> [Task objective]: Exactly the line with "install dependencies" and the lines that follow it, through the closing line of the entries, should be restated, with nothing left out or added.

Records supplied START

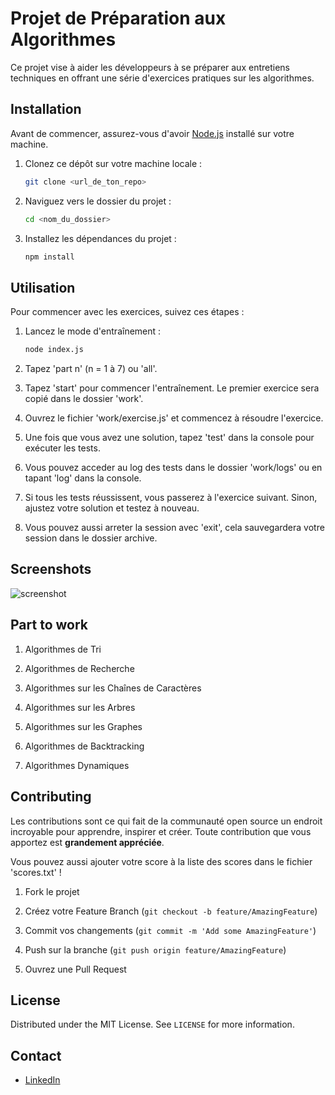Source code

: # Projet de Préparation aux Algorithmes

Ce projet vise à aider les développeurs à se préparer aux entretiens techniques en offrant une série d'exercices pratiques sur les algorithmes.

## Installation

Avant de commencer, assurez-vous d'avoir [Node.js](https://nodejs.org/) installé sur votre machine.

1. Clonez ce dépôt sur votre machine locale :

   ```sh
   git clone <url_de_ton_repo>
    ```

2. Naviguez vers le dossier du projet :

    ```sh
    cd <nom_du_dossier>
    ```

3. Installez les dépendances du projet :

    ```sh
    npm install
    ```

## Utilisation

Pour commencer avec les exercices, suivez ces étapes :

1. Lancez le mode d'entraînement :

    ```sh
    node index.js
    ```

2. Tapez 'part n' (n = 1 à 7) ou 'all'.

3. Tapez 'start' pour commencer l'entraînement. Le premier exercice sera copié dans le dossier 'work'.

4. Ouvrez le fichier 'work/exercise.js' et commencez à résoudre l'exercice.

5. Une fois que vous avez une solution, tapez 'test' dans la console pour exécuter les tests.

6. Vous pouvez acceder au log des tests dans le dossier 'work/logs' ou en tapant 'log' dans la console.

7. Si tous les tests réussissent, vous passerez à l'exercice suivant. Sinon, ajustez votre solution et testez à nouveau.

8. Vous pouvez aussi arreter la session avec 'exit', cela sauvegardera votre session dans le dossier archive.

## Screenshots

![screenshot](./screenshot.gif)

## Part to work

1. Algorithmes de Tri

2. Algorithmes de Recherche

3. Algorithmes sur les Chaînes de Caractères

4. Algorithmes sur les Arbres

5. Algorithmes sur les Graphes

6. Algorithmes de Backtracking

7. Algorithmes Dynamiques

## Contributing

Les contributions sont ce qui fait de la communauté open source un endroit incroyable pour apprendre, inspirer et créer. Toute contribution que vous apportez est **grandement appréciée**.

Vous pouvez aussi ajouter votre score à la liste des scores dans le fichier 'scores.txt' !

1. Fork le projet

2. Créez votre Feature Branch (`git checkout -b feature/AmazingFeature`)

3. Commit vos changements (`git commit -m 'Add some AmazingFeature'`)

4. Push sur la branche (`git push origin feature/AmazingFeature`)

5. Ouvrez une Pull Request

## License

Distributed under the MIT License. See `LICENSE` for more information.

## Contact

- [LinkedIn](https://www.linkedin.com/in/julien_rchd/)
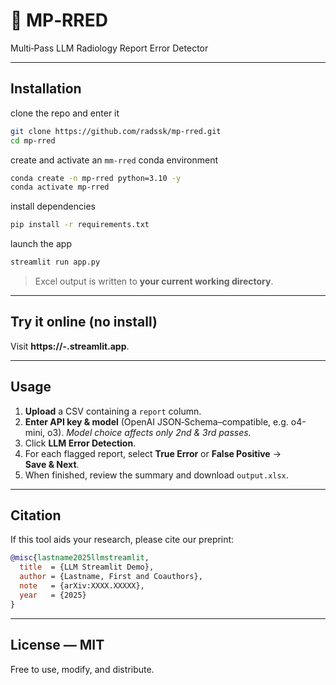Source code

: # 📑 MP‑RRED
Multi‑Pass LLM Radiology Report Error Detector




---

## Installation

clone the repo and enter it

```bash
git clone https://github.com/radssk/mp-rred.git
cd mp-rred
```

create and activate an `mm-rred` conda environment
```bash
conda create -n mp-rred python=3.10 -y
conda activate mp-rred
```

install dependencies
```bash
pip install -r requirements.txt
```

launch the app
```bash
streamlit run app.py
```

> Excel output is written to **your current working directory**.

---

## Try it online (no install)

Visit **https\://<USER>-<REPO>.streamlit.app**.


---

## Usage

1. **Upload** a CSV containing a `report` column.
2. **Enter API key & model** (OpenAI JSON‑Schema–compatible, e.g. o4-mini, o3). *Model choice affects only 2nd & 3rd passes.*
3. Click **LLM Error Detection**.
4. For each flagged report, select **True Error** or **False Positive** → **Save & Next**.
5. When finished, review the summary and download `output.xlsx`.

---

## Citation

If this tool aids your research, please cite our preprint:

```bibtex
@misc{lastname2025llmstreamlit,
  title  = {LLM Streamlit Demo},
  author = {Lastname, First and Coauthors},
  note   = {arXiv:XXXX.XXXXX},
  year   = {2025}
}
```

---

## License — MIT

Free to use, modify, and distribute.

Records supplied END

> [Task result]:
install dependencies
```bash
pip install -r requirements.txt
```

launch the app
```bash
streamlit run app.py
```

> Excel output is written to **your current working directory**.

---

## Try it online (no install)

Visit **https\://<USER>-<REPO>.streamlit.app**.


---

## Usage

1. **Upload** a CSV containing a `report` column.
2. **Enter API key & model** (OpenAI JSON‑Schema–compatible, e.g. o4-mini, o3). *Model choice affects only 2nd & 3rd passes.*
3. Click **LLM Error Detection**.
4. For each flagged report, select **True Error** or **False Positive** → **Save & Next**.
5. When finished, review the summary and download `output.xlsx`.

---

## Citation

If this tool aids your research, please cite our preprint:

```bibtex
@misc{lastname2025llmstreamlit,
  title  = {LLM Streamlit Demo},
  author = {Lastname, First and Coauthors},
  note   = {arXiv:XXXX.XXXXX},
  year   = {2025}
}
```

---

## License — MIT

Free to use, modify, and distribute.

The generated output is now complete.